All lines of the material should be given again exactly.

==========

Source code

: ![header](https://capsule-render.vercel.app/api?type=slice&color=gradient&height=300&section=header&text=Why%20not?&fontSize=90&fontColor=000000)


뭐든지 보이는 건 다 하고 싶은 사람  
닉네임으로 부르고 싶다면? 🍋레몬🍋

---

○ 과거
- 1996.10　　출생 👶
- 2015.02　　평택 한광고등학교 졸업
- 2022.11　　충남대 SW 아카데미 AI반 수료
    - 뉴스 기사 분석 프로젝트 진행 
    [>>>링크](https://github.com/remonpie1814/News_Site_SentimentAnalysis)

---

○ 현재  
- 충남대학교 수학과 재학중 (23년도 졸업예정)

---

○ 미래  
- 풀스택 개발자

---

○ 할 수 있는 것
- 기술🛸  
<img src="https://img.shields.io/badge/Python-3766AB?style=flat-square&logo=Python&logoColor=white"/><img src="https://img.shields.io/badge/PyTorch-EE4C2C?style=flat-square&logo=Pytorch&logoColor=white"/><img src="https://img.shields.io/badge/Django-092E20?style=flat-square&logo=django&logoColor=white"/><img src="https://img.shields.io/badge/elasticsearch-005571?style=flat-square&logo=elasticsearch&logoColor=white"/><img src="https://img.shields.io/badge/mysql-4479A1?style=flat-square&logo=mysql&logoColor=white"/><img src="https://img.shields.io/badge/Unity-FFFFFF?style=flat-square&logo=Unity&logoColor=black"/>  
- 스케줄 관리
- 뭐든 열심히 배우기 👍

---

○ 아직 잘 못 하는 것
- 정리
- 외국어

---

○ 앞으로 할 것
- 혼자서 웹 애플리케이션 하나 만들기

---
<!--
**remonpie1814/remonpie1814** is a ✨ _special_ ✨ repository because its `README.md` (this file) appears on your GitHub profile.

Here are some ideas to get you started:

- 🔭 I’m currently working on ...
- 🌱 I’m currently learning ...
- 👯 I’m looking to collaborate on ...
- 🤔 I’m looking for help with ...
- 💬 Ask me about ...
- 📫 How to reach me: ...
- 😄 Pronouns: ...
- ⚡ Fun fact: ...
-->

==========

* **Reply**:
Source code

: ![header](https://capsule-render.vercel.app/api?type=slice&color=gradient&height=300&section=header&text=Why%20not?&fontSize=90&fontColor=000000)


뭐든지 보이는 건 다 하고 싶은 사람  
닉네임으로 부르고 싶다면? 🍋레몬🍋

---

○ 과거
- 1996.10　　출생 👶
- 2015.02　　평택 한광고등학교 졸업
- 2022.11　　충남대 SW 아카데미 AI반 수료
    - 뉴스 기사 분석 프로젝트 진행 
    [>>>링크](https://github.com/remonpie1814/News_Site_SentimentAnalysis)

---

○ 현재  
- 충남대학교 수학과 재학중 (23년도 졸업예정)

---

○ 미래  
- 풀스택 개발자

---

○ 할 수 있는 것
- 기술🛸  
<img src="https://img.shields.io/badge/Python-3766AB?style=flat-square&logo=Python&logoColor=white"/><img src="https://img.shields.io/badge/PyTorch-EE4C2C?style=flat-square&logo=Pytorch&logoColor=white"/><img src="https://img.shields.io/badge/Django-092E20?style=flat-square&logo=django&logoColor=white"/><img src="https://img.shields.io/badge/elasticsearch-005571?style=flat-square&logo=elasticsearch&logoColor=white"/><img src="https://img.shields.io/badge/mysql-4479A1?style=flat-square&logo=mysql&logoColor=white"/><img src="https://img.shields.io/badge/Unity-FFFFFF?style=flat-square&logo=Unity&logoColor=black"/>  
- 스케줄 관리
- 뭐든 열심히 배우기 👍

---

○ 아직 잘 못 하는 것
- 정리
- 외국어

---

○ 앞으로 할 것
- 혼자서 웹 애플리케이션 하나 만들기

---
<!--
**remonpie1814/remonpie1814** is a ✨ _special_ ✨ repository because its `README.md` (this file) appears on your GitHub profile.

Here are some ideas to get you started:

- 🔭 I’m currently working on ...
- 🌱 I’m currently learning ...
- 👯 I’m looking to collaborate on ...
- 🤔 I’m looking for help with ...
- 💬 Ask me about ...
- 📫 How to reach me: ...
- 😄 Pronouns: ...
- ⚡ Fun fact: ...
-->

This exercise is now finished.